- [What is expected] Look at the entries below and restate word for word the lines from the first through the one that has "##### Quasi-Monte Carlo Methods in Finance".
━━ Extracted entries
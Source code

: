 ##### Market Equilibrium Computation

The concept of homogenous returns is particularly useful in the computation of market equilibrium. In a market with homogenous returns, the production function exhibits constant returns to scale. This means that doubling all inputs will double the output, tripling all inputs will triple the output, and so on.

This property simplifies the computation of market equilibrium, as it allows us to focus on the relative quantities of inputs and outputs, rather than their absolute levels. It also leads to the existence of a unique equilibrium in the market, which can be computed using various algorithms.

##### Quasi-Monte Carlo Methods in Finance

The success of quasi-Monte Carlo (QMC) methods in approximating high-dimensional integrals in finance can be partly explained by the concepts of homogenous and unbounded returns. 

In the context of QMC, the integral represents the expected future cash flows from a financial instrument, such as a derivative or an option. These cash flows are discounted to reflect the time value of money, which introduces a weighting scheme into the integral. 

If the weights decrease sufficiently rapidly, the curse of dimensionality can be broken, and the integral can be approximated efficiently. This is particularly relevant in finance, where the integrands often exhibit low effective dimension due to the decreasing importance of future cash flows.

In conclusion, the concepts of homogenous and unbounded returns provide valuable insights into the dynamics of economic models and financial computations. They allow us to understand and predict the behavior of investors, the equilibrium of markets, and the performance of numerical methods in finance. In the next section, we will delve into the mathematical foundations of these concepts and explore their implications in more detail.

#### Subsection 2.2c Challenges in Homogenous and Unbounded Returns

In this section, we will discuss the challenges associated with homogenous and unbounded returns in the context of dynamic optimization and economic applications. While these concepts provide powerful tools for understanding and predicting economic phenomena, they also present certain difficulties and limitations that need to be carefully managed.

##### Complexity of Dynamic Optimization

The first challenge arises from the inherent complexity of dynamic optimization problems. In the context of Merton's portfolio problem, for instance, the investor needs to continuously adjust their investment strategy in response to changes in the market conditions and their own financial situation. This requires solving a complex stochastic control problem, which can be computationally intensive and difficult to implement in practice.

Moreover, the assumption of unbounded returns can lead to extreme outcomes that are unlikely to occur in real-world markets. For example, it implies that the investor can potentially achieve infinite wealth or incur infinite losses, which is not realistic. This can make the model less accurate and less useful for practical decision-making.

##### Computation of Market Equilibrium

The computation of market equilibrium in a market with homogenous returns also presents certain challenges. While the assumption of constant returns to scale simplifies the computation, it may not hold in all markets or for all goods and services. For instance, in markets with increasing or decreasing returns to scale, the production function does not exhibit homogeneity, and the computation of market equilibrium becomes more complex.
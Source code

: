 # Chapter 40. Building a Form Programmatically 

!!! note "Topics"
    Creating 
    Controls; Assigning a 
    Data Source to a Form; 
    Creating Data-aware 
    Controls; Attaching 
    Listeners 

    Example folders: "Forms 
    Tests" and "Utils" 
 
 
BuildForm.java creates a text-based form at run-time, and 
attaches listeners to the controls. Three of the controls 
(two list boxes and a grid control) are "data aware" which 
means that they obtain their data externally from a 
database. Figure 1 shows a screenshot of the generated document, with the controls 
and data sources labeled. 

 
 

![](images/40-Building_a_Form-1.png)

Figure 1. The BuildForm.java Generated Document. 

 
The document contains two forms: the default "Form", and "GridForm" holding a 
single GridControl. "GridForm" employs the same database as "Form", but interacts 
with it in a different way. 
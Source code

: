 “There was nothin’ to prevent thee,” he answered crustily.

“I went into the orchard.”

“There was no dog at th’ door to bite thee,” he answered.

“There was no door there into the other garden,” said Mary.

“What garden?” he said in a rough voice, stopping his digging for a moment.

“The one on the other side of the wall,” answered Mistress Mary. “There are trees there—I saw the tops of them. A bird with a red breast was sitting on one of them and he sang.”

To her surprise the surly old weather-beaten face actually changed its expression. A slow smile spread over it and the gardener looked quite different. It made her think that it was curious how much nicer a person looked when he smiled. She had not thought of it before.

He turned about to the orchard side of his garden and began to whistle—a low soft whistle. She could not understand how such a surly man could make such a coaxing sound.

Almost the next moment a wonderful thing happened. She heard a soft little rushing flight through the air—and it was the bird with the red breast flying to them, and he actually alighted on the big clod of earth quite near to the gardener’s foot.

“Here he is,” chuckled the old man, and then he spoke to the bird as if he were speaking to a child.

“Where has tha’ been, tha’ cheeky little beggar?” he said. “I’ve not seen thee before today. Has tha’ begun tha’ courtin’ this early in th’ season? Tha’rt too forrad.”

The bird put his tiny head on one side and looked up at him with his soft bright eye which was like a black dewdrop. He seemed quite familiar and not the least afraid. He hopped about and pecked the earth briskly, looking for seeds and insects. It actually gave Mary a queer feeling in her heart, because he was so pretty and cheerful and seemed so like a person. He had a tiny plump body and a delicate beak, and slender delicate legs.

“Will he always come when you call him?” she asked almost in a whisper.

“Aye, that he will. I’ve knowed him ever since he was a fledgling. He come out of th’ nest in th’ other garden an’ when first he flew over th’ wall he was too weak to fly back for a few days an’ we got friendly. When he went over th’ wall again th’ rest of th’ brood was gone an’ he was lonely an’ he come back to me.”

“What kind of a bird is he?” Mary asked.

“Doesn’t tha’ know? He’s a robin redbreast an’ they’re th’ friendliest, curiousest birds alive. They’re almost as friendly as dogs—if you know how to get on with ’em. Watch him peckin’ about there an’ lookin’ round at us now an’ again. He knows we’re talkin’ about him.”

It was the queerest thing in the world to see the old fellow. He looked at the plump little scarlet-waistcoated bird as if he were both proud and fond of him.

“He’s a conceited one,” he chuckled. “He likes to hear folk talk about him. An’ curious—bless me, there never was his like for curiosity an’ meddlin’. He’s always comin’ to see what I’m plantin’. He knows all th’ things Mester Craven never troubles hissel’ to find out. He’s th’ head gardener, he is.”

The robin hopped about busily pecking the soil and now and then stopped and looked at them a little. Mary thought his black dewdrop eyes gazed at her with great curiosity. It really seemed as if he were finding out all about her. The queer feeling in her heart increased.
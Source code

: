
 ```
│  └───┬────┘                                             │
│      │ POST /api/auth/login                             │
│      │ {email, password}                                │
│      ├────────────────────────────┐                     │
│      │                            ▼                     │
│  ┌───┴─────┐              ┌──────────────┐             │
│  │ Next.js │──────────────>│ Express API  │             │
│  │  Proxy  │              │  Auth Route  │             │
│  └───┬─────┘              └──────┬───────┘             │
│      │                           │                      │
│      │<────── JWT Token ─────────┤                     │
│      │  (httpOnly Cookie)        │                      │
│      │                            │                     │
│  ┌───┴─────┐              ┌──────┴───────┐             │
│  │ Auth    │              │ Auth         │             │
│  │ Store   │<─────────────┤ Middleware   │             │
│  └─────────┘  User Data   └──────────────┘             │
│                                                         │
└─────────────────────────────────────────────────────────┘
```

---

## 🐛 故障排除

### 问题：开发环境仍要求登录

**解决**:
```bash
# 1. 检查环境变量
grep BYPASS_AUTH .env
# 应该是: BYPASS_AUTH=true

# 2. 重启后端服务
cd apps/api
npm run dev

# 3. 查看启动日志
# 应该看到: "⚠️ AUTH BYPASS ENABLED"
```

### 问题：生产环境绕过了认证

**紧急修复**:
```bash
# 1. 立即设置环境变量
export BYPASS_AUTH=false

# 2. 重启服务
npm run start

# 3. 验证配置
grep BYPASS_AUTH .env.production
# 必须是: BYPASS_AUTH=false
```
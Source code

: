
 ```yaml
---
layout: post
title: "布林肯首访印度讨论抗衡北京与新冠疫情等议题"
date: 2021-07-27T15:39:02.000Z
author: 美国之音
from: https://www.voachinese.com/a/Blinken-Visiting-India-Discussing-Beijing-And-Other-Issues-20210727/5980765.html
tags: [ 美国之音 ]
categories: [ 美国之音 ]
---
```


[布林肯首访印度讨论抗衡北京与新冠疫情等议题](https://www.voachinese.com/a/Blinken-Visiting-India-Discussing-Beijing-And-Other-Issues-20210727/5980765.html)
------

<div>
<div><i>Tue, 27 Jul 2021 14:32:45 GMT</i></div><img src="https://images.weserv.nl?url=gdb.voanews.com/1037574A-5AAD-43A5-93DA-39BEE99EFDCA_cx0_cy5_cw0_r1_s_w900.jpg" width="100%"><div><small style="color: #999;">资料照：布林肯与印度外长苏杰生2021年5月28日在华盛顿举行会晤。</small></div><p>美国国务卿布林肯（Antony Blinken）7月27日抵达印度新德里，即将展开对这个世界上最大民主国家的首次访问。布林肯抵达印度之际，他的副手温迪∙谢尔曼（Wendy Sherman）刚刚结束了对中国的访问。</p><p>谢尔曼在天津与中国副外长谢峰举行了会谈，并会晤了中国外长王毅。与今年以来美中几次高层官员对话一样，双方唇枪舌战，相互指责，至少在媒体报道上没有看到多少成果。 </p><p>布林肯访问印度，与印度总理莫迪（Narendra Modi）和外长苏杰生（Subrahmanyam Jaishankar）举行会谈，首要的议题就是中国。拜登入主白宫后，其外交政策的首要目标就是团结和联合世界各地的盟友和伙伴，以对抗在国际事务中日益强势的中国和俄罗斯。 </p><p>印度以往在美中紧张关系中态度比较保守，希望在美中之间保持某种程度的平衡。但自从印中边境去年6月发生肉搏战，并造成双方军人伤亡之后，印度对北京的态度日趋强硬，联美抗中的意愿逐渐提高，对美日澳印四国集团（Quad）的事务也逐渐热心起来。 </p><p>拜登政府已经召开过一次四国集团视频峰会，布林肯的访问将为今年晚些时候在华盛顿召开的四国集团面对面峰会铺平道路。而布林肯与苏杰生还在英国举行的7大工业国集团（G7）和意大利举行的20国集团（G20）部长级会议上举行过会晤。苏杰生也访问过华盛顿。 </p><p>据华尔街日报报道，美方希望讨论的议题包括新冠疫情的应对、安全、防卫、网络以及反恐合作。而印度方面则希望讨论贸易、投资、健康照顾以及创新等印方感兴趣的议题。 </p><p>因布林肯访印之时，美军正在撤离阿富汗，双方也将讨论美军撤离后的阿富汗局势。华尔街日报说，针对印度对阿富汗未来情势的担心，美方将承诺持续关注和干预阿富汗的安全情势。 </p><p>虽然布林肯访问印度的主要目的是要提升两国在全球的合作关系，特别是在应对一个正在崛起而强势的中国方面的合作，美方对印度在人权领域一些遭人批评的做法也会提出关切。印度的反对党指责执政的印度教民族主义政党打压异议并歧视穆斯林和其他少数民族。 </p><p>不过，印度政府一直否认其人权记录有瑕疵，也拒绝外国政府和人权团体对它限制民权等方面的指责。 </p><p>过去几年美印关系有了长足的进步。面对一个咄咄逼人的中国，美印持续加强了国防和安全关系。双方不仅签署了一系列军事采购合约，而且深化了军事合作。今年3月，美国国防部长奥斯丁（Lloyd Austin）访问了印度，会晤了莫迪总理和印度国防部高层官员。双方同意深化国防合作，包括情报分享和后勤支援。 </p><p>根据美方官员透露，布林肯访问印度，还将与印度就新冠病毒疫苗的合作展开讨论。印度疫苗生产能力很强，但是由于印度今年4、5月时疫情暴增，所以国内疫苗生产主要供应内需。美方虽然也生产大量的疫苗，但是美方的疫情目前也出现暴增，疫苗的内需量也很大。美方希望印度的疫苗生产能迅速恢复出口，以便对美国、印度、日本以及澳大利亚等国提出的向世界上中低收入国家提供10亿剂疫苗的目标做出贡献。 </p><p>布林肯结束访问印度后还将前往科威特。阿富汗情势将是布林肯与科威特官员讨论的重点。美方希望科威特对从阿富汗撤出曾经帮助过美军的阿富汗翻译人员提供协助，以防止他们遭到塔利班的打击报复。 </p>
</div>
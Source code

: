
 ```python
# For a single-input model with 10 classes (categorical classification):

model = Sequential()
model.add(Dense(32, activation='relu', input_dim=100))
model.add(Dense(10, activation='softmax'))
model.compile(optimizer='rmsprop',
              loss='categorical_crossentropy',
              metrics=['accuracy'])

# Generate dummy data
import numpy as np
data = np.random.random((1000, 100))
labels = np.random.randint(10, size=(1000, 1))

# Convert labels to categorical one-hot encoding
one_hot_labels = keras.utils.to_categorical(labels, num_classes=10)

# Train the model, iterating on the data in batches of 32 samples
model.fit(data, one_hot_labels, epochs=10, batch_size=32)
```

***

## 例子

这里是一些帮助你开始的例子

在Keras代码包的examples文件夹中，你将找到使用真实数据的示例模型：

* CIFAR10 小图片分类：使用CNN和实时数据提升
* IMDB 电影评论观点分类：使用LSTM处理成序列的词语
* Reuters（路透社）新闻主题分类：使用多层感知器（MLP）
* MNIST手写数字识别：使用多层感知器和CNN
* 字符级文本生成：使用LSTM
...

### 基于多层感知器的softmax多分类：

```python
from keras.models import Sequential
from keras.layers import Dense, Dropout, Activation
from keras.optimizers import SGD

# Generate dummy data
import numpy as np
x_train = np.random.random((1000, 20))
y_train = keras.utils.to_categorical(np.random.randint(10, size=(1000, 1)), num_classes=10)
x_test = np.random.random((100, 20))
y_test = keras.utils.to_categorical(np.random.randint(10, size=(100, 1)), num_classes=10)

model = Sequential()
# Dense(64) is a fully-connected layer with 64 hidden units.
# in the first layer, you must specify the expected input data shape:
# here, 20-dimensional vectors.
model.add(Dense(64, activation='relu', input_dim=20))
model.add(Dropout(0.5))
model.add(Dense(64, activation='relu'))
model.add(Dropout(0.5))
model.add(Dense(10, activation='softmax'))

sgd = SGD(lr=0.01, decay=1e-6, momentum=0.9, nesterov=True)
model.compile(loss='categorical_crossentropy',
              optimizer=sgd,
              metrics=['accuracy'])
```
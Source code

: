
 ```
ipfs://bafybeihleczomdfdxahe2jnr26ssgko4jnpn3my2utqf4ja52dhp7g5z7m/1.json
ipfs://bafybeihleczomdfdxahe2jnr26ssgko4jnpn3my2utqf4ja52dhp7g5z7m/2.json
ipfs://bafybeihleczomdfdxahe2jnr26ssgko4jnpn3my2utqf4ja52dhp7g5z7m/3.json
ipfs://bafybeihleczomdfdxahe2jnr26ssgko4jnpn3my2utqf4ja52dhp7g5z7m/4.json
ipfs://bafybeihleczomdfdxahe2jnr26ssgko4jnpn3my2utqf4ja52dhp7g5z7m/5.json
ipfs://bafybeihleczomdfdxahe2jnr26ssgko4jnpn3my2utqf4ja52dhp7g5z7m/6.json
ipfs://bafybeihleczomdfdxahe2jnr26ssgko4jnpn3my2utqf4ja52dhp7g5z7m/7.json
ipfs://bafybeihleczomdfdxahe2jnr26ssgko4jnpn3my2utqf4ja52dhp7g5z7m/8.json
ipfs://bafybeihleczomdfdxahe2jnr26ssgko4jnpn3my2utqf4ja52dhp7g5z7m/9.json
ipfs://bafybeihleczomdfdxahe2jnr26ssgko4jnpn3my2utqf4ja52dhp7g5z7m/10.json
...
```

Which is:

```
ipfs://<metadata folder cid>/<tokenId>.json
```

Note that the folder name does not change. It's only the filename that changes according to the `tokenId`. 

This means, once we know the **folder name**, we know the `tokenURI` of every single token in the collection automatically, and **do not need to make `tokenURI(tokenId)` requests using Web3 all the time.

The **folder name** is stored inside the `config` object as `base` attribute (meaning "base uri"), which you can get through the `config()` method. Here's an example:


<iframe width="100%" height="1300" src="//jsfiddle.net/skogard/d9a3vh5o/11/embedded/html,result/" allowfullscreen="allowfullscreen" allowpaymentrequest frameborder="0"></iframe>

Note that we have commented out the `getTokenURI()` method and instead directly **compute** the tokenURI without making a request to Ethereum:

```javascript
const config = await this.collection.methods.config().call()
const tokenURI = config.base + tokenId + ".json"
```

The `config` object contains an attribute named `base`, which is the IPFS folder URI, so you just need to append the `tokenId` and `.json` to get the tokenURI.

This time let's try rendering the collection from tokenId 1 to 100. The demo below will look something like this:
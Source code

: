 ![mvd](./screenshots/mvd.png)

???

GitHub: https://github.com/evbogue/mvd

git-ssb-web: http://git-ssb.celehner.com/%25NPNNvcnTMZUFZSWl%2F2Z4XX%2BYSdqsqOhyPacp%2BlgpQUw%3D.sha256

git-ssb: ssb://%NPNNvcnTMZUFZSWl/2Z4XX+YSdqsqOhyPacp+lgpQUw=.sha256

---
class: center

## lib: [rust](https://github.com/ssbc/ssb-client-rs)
━━━━
- [Task answer]
Source code

: ##### Market Equilibrium Computation

The concept of homogenous returns is particularly useful in the computation of market equilibrium. In a market with homogenous returns, the production function exhibits constant returns to scale. This means that doubling all inputs will double the output, tripling all inputs will triple the output, and so on.

This property simplifies the computation of market equilibrium, as it allows us to focus on the relative quantities of inputs and outputs, rather than their absolute levels. It also leads to the existence of a unique equilibrium in the market, which can be computed using various algorithms.

##### Quasi-Monte Carlo Methods in Finance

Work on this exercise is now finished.